昔之善战者,先为不可胜,以待敌之可胜。不可胜在己,可胜在敌。故善战者,能为不可胜,不能使敌之必可胜。
从前善于用兵打仗的人,总是首先创造出不可被战胜的条件,然后去等待敌人可被我战胜的条件的出现。不可被战胜的条件,其创造在于我方自身;而可以为我所战胜的条件或可乘之隙的是否出现,那就在敌人方面了。善于用兵打仗的人,能够创造出不被敌人战胜的条件,而不能迫使敌人一定会为我所战胜。
故曰:胜可知,而不可为。不可胜者,守也;可胜者,攻也。守则不足,攻则有余。善守者藏于九地之下,善攻者动于九天之上,故能自保而全胜也。
所以说,胜利可以预见,但不能单凭自己的主观努力就会实现。创造不可被战胜的条件,是我方在防御过程中所要解决的问题;一旦敌方出现可以被战胜的条件,那么我方就需采取攻势动作了。采取防御,是由于敌人的力量比我强大;而采取攻势,则是由于敌人的力量较我弱小。善于防御的人,能深密隐蔽兵形,犹如藏在极深的地下,敌莫知所在;善于进攻的人,能高度机动灵活地打击敌人,犹如动作于九霄云外,敌莫知所御。所以,这样既能保存自己而又能取得完全胜利。

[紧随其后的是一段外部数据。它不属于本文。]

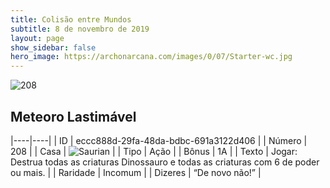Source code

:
 ```yaml
---
title: Colisão entre Mundos
subtitle: 8 de novembro de 2019
layout: page
show_sidebar: false
hero_image: https://archonarcana.com/images/0/07/Starter-wc.jpg
---
```


![208](https://cdn.keyforgegame.com/media/card_front/pt/452_208_CXHWJM5VJW39_pt.png)

## Meteoro Lastimável

|----|----|
| ID | eccc888d-29fa-48da-bdbc-691a3122d406 |
| Número | 208 |
| Casa | ![Saurian](https://archonarcana.com/images/thumb/9/9e/Saurian_P.png/22px-Saurian_P.png "Sauro") |
| Tipo | Ação |
| Bônus | 1A |
| Texto | Jogar: Destrua todas as criaturas Dinossauro e todas as criaturas com  6 de poder ou mais. |
| Raridade | Incomum |
| Dizeres | “De novo não!” |
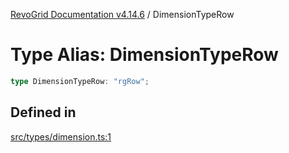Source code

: [RevoGrid Documentation v4.14.6](README.md) / DimensionTypeRow

# Type Alias: DimensionTypeRow

```ts
type DimensionTypeRow: "rgRow";
```

## Defined in

[src/types/dimension.ts:1](https://github.com/revolist/revogrid/blob/62db573a68fb44a3482895267c8cda1c54f2f4d4/src/types/dimension.ts#L1)
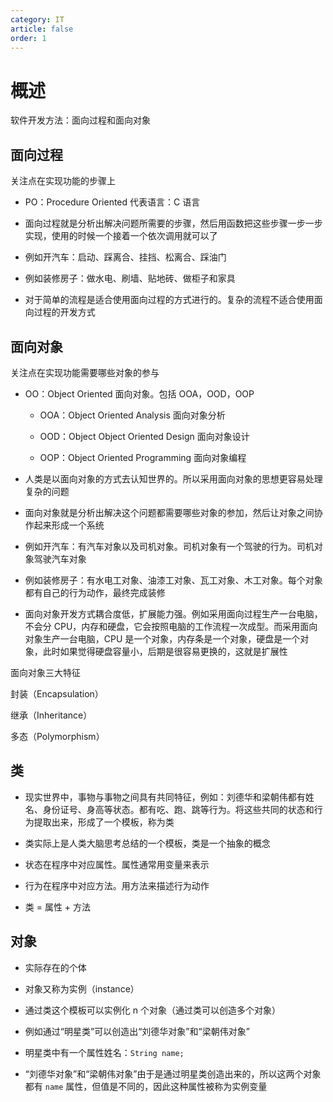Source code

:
 ```yaml
---
category: IT
article: false
order: 1
---
```


# 概述

软件开发方法：面向过程和面向对象

## 面向过程

关注点在实现功能的步骤上

- PO：Procedure Oriented 代表语言：C 语言

- 面向过程就是分析出解决问题所需要的步骤，然后用函数把这些步骤一步一步实现，使用的时候一个接着一个依次调用就可以了

- 例如开汽车：启动、踩离合、挂挡、松离合、踩油门

- 例如装修房子：做水电、刷墙、贴地砖、做柜子和家具

- 对于简单的流程是适合使用面向过程的方式进行的。复杂的流程不适合使用面向过程的开发方式

## 面向对象

关注点在实现功能需要哪些对象的参与

- OO：Object Oriented 面向对象。包括 OOA，OOD，OOP

  - OOA：Object Oriented Analysis 面向对象分析 

  - OOD：Object Object Oriented Design 面向对象设计

  - OOP：Object Oriented Programming 面向对象编程

- 人类是以面向对象的方式去认知世界的。所以采用面向对象的思想更容易处理复杂的问题

- 面向对象就是分析出解决这个问题都需要哪些对象的参加，然后让对象之间协作起来形成一个系统

- 例如开汽车：有汽车对象以及司机对象。司机对象有一个驾驶的行为。司机对象驾驶汽车对象

- 例如装修房子：有水电工对象、油漆工对象、瓦工对象、木工对象。每个对象都有自己的行为动作，最终完成装修

- 面向对象开发方式耦合度低，扩展能力强。例如采用面向过程生产一台电脑，不会分 CPU，内存和硬盘，它会按照电脑的工作流程一次成型。而采用面向对象生产一台电脑，CPU 是一个对象，内存条是一个对象，硬盘是一个对象，此时如果觉得硬盘容量小，后期是很容易更换的，这就是扩展性

面向对象三大特征

封装（Encapsulation）

继承（Inheritance）

多态（Polymorphism）

## 类

- 现实世界中，事物与事物之间具有共同特征，例如：刘德华和梁朝伟都有姓名、身份证号、身高等状态。都有吃、跑、跳等行为。将这些共同的状态和行为提取出来，形成了一个模板，称为类

- 类实际上是人类大脑思考总结的一个模板，类是一个抽象的概念

- 状态在程序中对应属性。属性通常用变量来表示

- 行为在程序中对应方法。用方法来描述行为动作

- 类 = 属性 + 方法

## 对象

- 实际存在的个体

- 对象又称为实例（instance）

- 通过类这个模板可以实例化 n 个对象（通过类可以创造多个对象）

- 例如通过“明星类”可以创造出“刘德华对象”和“梁朝伟对象”

- 明星类中有一个属性姓名：`String name;`

- “刘德华对象”和“梁朝伟对象”由于是通过明星类创造出来的，所以这两个对象都有 `name` 属性，但值是不同的，因此这种属性被称为实例变量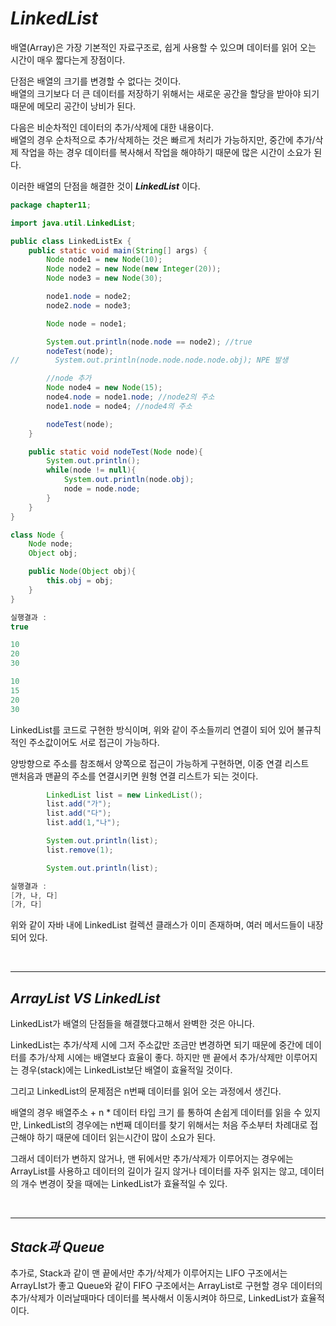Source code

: # **_LinkedList_**

배열(Array)은 가장 기본적인 자료구조로, 쉽게 사용할 수 있으며 데이터를 읽어 오는 시간이 매우 짧다는게 장점이다.

단점은 배열의 크기를 변경할 수 없다는 것이다.  
배열의 크기보다 더 큰 데이터를 저장하기 위해서는 새로운 공간을 할당을 받아야 되기 때문에 메모리 공간이 낭비가 된다.

다음은 비순차적인 데이터의 추가/삭제에 대한 내용이다.  
배열의 경우 순차적으로 추가/삭제하는 것은 빠르게 처리가 가능하지만, 중간에 추가/삭제 작업을 하는 경우 데이터를 복사해서 작업을 해야하기 때문에 많은 시간이 소요가 된다.

이러한 배열의 단점을 해결한 것이 **_LinkedList_** 이다.

```java
package chapter11;

import java.util.LinkedList;

public class LinkedListEx {
    public static void main(String[] args) {
        Node node1 = new Node(10);
        Node node2 = new Node(new Integer(20));
        Node node3 = new Node(30);

        node1.node = node2;
        node2.node = node3;

        Node node = node1;

        System.out.println(node.node == node2); //true
        nodeTest(node);
//        System.out.println(node.node.node.node.obj); NPE 발생

        //node 추가
        Node node4 = new Node(15);
        node4.node = node1.node; //node2의 주소
        node1.node = node4; //node4의 주소

        nodeTest(node);
    }

    public static void nodeTest(Node node){
        System.out.println();
        while(node != null){
            System.out.println(node.obj);
            node = node.node;
        }
    }
}

class Node {
    Node node;
    Object obj;

    public Node(Object obj){
        this.obj = obj;
    }
}

실행결과 :
true

10
20
30

10
15
20
30
```

LinkedList를 코드로 구현한 방식이며, 위와 같이 주소들끼리 연결이 되어 있어 불규칙적인 주소값이어도 서로 접근이 가능하다.

양방향으로 주소를 참조해서 양쪽으로 접근이 가능하게 구현하면, 이중 연결 리스트  
맨처음과 맨끝의 주소를 연결시키면 원형 연결 리스트가 되는 것이다.

```java
        LinkedList list = new LinkedList();
        list.add("가");
        list.add("다");
        list.add(1,"나");

        System.out.println(list);
        list.remove(1);

        System.out.println(list);

실행결과 :
[가, 나, 다]
[가, 다]
```

위와 같이 자바 내에 LinkedList 컬렉션 클래스가 이미 존재하며, 여러 메서드들이 내장되어 있다.

</br>

---

## **_ArrayList VS LinkedList_**

LinkedList가 배열의 단점들을 해결했다고해서 완벽한 것은 아니다.

LinkedList는 추가/삭제 시에 그저 주소값만 조금만 변경하면 되기 때문에 중간에 데이터를 추가/삭제 시에는 배열보다 효율이 좋다. 하지만 맨 끝에서 추가/삭제만 이루어지는 경우(stack)에는 LinkedList보단 배열이 효율적일 것이다.

그리고 LinkedList의 문제점은 n번째 데이터를 읽어 오는 과정에서 생긴다.

배열의 경우 배열주소 + n \* 데이터 타입 크기 를 통하여 손쉽게 데이터를 읽을 수 있지만, LinkedList의 경우에는 n번째 데이터를 찾기 위해서는 처음 주소부터 차례대로 접근해야 하기 때문에 데이터 읽는시간이 많이 소요가 된다.

그래서 데이터가 변하지 않거나, 맨 뒤에서만 추가/삭제가 이루어지는 경우에는 ArrayList를 사용하고 데이터의 길이가 길지 않거나 데이터를 자주 읽지는 않고, 데이터의 개수 변경이 잦을 때에는 LinkedList가 효율적일 수 있다.

</br>

---

## **_Stack과 Queue_**

추가로, Stack과 같이 맨 끝에서만 추가/삭제가 이루어지는 LIFO 구조에서는 ArrayLIst가 좋고 Queue와 같이 FIFO 구조에서는 ArrayList로 구현할 경우 데이터의 추가/삭제가 이러날때마다 데이터를 복사해서 이동시켜야 하므로, LinkedList가 효율적이다.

见胜不过众人之所知,非善之善者也;战胜而天下曰善,非善之善者也。故举秋毫不为多力,见日月不为明目,闻雷霆不为聪耳。
预见胜利不超过常人的见识,就算不上高明中最高明的;经过激烈的战斗而夺取胜利,并博得天下人的称赞,也不能算是高明中最高明的。这就好比能举秋毫之重算不上多力,能见日月之光算不上眼明,能闻雷霆之声算不上耳聪一样。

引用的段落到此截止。